Der Sohn italienischer Eltern wuchs in Paris auf. Dort studierte er Gesang. Mit 14 Jahren hatte er sich für einen Film über den legendären Enrico Caruso begeistert. Danach stand sein Berufswunsch fest. Sein erstes Taschengeld verdiente er damit, in einer Pizzeria Arien zu singen.
Operndebüt in Philadelphia
1988 gewann er in Philadelphia den ersten Preis des Internationalen Pavarotti-Wettbewerbs. Der lyrische Tenor gab sein Operndebüt als Alfredo in Verdis "La Traviata" bei der Glyndebourne Touring Opera. Die Partie sang er an vielen bekannten Opernhäusern; 1990 auch an der Mailänder Scala.
1992 debütierte er als Rodolfo in Puccinis La Boheme am Royal Opera House in London.
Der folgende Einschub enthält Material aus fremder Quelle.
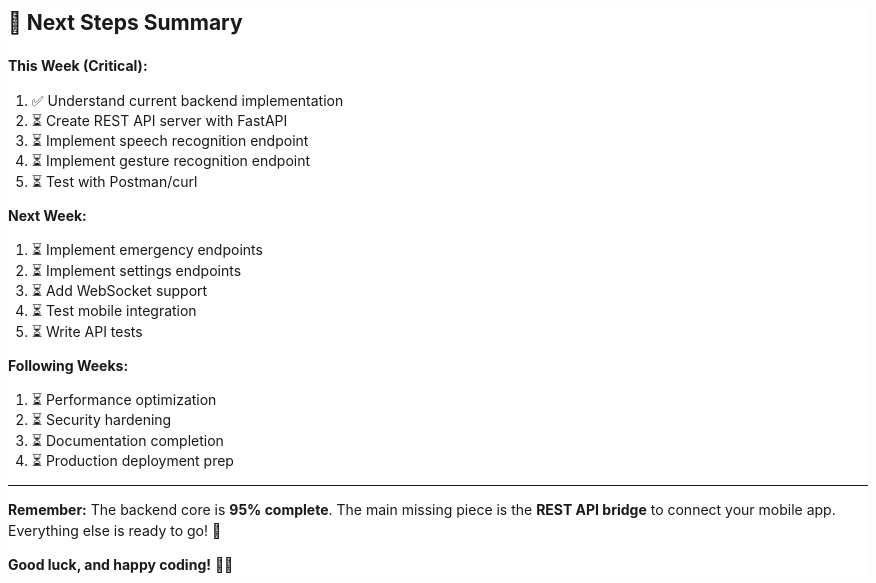 
## 🚀 **Next Steps Summary**

**This Week (Critical):**
1. ✅ Understand current backend implementation
2. ⏳ Create REST API server with FastAPI
3. ⏳ Implement speech recognition endpoint
4. ⏳ Implement gesture recognition endpoint
5. ⏳ Test with Postman/curl

**Next Week:**
1. ⏳ Implement emergency endpoints
2. ⏳ Implement settings endpoints
3. ⏳ Add WebSocket support
4. ⏳ Test mobile integration
5. ⏳ Write API tests

**Following Weeks:**
1. ⏳ Performance optimization
2. ⏳ Security hardening
3. ⏳ Documentation completion
4. ⏳ Production deployment prep

---

**Remember:** The backend core is **95% complete**. The main missing piece is the **REST API bridge** to connect your mobile app. Everything else is ready to go! 🎉

**Good luck, and happy coding!** 💪✨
Bei der Produktion lernte er die rumänische Sopranistin Angela Gheorghiu kennen, die er 1996 heiratete.
Auftritte an allen großen Häusern
Seit seinem Auftritt am Covent Garden (1992) war Alagna an internationalen Opernhäusern zu hören: in Verdis "Rigoletto", in Donizettis "L'Elisir d'amore", "Lucia di Lammermoor" und "Roberto Devereux", in Gounods "Faust" und "Romeo et Juliette".
Zusätzlich arbeitete er an zahlreichen CD-Aufnahmen mit, die vielfach ausgezeichnet wurden. Erholung von seinen Verpflichtungen auf der Opernbühne, im Konzertsaal wie im Aufnahmestudio findet Alagna mit seiner Frau Gheorghiu in einem Haus am Genfer See.